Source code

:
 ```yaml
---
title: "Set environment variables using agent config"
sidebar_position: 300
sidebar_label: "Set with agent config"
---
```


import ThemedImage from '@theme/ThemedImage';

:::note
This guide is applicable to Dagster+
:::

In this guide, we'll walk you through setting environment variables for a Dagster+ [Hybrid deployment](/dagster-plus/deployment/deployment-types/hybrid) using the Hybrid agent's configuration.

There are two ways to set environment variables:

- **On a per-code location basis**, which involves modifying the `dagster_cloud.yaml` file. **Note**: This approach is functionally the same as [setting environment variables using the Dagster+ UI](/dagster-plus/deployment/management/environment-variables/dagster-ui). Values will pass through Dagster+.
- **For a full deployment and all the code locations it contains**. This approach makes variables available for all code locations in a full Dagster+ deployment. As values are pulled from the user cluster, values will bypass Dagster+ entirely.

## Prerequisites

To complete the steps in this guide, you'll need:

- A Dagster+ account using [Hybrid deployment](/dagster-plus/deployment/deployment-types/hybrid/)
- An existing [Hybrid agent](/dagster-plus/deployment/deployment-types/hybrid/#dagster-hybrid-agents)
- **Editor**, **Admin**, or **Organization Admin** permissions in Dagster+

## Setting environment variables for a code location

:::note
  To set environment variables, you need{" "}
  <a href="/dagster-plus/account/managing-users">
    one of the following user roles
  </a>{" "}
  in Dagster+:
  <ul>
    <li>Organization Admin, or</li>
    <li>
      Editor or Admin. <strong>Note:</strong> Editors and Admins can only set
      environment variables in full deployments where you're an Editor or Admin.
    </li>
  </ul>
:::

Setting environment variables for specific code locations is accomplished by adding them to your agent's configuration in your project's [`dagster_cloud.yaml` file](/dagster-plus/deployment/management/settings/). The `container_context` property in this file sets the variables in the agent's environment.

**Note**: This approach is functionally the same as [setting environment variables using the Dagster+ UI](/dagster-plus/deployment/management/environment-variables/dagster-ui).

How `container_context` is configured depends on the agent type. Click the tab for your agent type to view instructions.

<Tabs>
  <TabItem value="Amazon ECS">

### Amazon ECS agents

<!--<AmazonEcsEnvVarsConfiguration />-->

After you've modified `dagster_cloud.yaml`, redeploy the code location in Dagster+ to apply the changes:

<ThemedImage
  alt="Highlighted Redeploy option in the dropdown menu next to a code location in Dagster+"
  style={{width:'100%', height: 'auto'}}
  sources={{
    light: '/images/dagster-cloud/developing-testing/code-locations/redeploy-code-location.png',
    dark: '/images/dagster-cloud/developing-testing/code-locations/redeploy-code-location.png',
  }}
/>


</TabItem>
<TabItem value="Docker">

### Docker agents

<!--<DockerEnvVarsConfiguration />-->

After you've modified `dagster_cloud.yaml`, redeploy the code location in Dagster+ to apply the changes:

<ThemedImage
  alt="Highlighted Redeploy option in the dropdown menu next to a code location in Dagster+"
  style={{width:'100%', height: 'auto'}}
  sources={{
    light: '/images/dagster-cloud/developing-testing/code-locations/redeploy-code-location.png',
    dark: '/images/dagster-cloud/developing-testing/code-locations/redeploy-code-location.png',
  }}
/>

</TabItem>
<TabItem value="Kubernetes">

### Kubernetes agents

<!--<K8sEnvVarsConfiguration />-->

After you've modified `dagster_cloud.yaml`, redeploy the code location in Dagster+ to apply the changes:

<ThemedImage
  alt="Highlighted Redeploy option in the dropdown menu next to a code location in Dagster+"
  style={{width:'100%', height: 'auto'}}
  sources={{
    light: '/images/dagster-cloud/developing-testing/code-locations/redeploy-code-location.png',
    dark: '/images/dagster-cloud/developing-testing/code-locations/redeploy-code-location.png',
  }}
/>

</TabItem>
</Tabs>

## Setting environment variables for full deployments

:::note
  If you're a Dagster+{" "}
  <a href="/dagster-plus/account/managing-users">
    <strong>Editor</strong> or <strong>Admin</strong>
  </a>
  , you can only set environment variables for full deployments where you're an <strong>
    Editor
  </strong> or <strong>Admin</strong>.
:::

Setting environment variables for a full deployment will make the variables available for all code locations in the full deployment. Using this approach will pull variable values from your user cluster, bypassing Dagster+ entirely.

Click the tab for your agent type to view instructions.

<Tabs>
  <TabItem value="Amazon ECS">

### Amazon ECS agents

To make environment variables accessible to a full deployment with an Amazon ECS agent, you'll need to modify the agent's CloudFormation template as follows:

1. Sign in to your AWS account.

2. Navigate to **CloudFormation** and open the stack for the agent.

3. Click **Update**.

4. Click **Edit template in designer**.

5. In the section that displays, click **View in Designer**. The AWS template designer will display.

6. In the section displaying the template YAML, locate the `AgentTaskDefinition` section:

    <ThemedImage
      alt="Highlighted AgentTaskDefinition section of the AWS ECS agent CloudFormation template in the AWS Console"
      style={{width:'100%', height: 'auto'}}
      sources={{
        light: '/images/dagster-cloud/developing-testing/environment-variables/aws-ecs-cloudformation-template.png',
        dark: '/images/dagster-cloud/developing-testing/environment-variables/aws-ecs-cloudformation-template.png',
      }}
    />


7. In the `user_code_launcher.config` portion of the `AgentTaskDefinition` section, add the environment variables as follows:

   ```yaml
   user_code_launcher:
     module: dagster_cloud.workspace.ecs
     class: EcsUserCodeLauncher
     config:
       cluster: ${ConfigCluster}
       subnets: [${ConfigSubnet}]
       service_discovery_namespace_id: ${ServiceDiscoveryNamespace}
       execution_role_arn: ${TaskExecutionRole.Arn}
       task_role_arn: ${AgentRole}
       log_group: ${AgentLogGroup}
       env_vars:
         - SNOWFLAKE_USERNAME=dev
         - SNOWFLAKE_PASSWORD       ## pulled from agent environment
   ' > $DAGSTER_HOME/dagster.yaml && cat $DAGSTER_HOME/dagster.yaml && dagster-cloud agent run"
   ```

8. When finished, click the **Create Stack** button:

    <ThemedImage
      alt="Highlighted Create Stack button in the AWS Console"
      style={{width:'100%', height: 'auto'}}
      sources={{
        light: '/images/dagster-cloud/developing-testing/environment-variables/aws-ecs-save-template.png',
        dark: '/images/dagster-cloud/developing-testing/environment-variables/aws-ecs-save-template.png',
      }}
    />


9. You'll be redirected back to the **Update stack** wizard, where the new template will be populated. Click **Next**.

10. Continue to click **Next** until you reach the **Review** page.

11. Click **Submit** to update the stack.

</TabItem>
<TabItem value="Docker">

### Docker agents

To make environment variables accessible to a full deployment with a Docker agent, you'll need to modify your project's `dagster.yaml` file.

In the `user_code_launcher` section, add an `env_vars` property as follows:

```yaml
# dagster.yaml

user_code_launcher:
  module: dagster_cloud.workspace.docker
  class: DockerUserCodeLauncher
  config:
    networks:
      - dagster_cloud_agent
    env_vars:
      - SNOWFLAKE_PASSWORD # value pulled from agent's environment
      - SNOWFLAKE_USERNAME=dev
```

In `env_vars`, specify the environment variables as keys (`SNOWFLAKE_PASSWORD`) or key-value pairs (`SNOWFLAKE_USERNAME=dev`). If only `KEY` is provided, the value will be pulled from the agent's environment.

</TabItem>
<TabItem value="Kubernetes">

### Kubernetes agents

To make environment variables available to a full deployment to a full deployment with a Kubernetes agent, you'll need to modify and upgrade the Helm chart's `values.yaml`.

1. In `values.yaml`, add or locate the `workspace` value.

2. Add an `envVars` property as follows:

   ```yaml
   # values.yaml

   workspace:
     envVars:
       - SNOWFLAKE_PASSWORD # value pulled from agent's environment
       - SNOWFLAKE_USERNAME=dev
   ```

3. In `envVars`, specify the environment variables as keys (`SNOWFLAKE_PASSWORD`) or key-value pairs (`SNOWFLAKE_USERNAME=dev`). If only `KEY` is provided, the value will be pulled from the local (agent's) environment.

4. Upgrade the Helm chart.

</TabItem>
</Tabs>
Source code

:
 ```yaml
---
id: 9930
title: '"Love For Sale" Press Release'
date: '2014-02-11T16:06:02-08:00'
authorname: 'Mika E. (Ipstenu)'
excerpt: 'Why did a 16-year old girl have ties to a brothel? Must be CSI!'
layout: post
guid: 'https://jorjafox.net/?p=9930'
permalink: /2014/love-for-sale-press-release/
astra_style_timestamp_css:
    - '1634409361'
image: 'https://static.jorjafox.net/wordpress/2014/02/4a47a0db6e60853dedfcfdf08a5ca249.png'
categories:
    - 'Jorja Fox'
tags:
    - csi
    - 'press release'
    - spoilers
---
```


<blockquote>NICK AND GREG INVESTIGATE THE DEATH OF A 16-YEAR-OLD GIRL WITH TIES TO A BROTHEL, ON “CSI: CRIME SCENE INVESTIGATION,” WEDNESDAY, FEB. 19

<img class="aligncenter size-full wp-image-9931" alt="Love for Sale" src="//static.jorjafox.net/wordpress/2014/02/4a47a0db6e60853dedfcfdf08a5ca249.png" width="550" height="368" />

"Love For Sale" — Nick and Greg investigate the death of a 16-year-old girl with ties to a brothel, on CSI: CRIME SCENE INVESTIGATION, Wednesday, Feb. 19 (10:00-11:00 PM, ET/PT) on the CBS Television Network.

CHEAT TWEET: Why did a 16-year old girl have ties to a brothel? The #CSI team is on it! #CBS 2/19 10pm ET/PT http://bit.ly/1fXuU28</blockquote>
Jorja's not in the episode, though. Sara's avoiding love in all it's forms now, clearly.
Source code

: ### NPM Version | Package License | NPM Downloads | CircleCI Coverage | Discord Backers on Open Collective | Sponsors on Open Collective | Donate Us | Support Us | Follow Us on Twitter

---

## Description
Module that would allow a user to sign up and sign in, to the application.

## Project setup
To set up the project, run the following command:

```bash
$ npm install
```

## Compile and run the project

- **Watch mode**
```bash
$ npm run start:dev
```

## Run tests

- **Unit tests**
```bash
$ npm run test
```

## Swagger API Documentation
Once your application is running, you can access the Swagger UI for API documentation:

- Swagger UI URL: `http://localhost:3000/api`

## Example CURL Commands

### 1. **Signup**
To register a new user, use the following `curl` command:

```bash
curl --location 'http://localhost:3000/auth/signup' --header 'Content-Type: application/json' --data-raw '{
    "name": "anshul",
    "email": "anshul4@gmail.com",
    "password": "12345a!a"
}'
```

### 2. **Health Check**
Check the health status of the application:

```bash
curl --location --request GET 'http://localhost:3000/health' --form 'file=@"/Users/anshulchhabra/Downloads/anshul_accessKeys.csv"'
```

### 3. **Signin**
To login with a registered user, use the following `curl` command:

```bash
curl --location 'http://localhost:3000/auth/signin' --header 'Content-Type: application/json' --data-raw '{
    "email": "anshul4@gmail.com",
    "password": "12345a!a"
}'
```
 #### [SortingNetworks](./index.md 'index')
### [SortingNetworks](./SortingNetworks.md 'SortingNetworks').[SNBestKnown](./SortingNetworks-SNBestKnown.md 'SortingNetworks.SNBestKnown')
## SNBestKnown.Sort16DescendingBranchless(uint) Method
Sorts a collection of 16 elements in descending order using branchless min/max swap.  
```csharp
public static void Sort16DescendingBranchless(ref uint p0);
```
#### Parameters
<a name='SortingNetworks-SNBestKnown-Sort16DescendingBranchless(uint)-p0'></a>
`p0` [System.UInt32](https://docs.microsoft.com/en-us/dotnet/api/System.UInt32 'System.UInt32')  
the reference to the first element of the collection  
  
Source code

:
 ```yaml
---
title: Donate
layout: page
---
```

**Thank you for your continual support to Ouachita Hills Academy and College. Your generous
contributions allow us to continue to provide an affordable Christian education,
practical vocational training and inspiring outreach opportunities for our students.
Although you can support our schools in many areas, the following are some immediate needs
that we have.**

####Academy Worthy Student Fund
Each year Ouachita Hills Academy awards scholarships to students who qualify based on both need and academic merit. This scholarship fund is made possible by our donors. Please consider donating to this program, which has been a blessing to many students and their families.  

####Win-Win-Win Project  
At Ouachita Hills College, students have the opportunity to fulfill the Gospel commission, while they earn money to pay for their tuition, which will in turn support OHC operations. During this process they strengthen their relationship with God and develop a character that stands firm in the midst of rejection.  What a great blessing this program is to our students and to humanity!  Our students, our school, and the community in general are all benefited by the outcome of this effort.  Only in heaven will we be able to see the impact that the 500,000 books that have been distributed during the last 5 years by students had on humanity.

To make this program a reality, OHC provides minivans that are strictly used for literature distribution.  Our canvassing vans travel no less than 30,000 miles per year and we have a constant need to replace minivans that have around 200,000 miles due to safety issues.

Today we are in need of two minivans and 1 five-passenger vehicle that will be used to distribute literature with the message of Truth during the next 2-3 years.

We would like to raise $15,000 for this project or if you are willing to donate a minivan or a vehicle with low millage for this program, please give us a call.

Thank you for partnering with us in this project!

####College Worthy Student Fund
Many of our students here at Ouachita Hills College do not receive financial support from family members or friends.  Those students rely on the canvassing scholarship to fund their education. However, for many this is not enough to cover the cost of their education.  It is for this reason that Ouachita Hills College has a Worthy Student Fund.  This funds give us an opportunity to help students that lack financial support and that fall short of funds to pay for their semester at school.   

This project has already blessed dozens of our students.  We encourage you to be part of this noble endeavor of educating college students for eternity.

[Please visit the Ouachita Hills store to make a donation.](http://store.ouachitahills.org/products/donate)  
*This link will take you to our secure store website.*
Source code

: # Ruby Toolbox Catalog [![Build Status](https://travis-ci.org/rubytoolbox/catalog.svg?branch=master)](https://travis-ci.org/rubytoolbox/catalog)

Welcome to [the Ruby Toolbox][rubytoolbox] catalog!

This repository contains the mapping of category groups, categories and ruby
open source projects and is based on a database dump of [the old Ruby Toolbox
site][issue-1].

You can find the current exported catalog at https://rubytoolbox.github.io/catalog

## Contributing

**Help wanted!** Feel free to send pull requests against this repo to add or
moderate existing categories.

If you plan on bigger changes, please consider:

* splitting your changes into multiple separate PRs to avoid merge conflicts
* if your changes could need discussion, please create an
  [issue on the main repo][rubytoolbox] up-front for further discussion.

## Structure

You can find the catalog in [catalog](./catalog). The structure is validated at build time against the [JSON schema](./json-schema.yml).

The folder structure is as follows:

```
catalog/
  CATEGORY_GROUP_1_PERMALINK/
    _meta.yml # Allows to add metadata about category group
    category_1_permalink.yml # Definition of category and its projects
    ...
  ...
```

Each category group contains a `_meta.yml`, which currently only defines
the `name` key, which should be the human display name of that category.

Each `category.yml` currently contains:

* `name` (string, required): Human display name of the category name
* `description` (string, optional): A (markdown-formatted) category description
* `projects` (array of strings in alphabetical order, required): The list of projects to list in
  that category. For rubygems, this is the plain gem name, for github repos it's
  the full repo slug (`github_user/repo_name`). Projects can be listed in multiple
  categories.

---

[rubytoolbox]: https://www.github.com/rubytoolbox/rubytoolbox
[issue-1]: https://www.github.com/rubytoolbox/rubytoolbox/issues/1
────
▸ WHAT YOU NEED TO DO: Would you set down, word for word, the lines from the opening of the entries above through the line with "- An existing", both included, and no others?

▸ YOUR SOLUTION:
Source code

:
 ```yaml
---
title: "Set environment variables using agent config"
sidebar_position: 300
sidebar_label: "Set with agent config"
---
```


import ThemedImage from '@theme/ThemedImage';

:::note
This guide is applicable to Dagster+
:::

In this guide, we'll walk you through setting environment variables for a Dagster+ [Hybrid deployment](/dagster-plus/deployment/deployment-types/hybrid) using the Hybrid agent's configuration.

There are two ways to set environment variables:

- **On a per-code location basis**, which involves modifying the `dagster_cloud.yaml` file. **Note**: This approach is functionally the same as [setting environment variables using the Dagster+ UI](/dagster-plus/deployment/management/environment-variables/dagster-ui). Values will pass through Dagster+.
- **For a full deployment and all the code locations it contains**. This approach makes variables available for all code locations in a full Dagster+ deployment. As values are pulled from the user cluster, values will bypass Dagster+ entirely.

## Prerequisites

To complete the steps in this guide, you'll need:

- A Dagster+ account using [Hybrid deployment](/dagster-plus/deployment/deployment-types/hybrid/)
- An existing [Hybrid agent](/dagster-plus/deployment/deployment-types/hybrid/#dagster-hybrid-agents)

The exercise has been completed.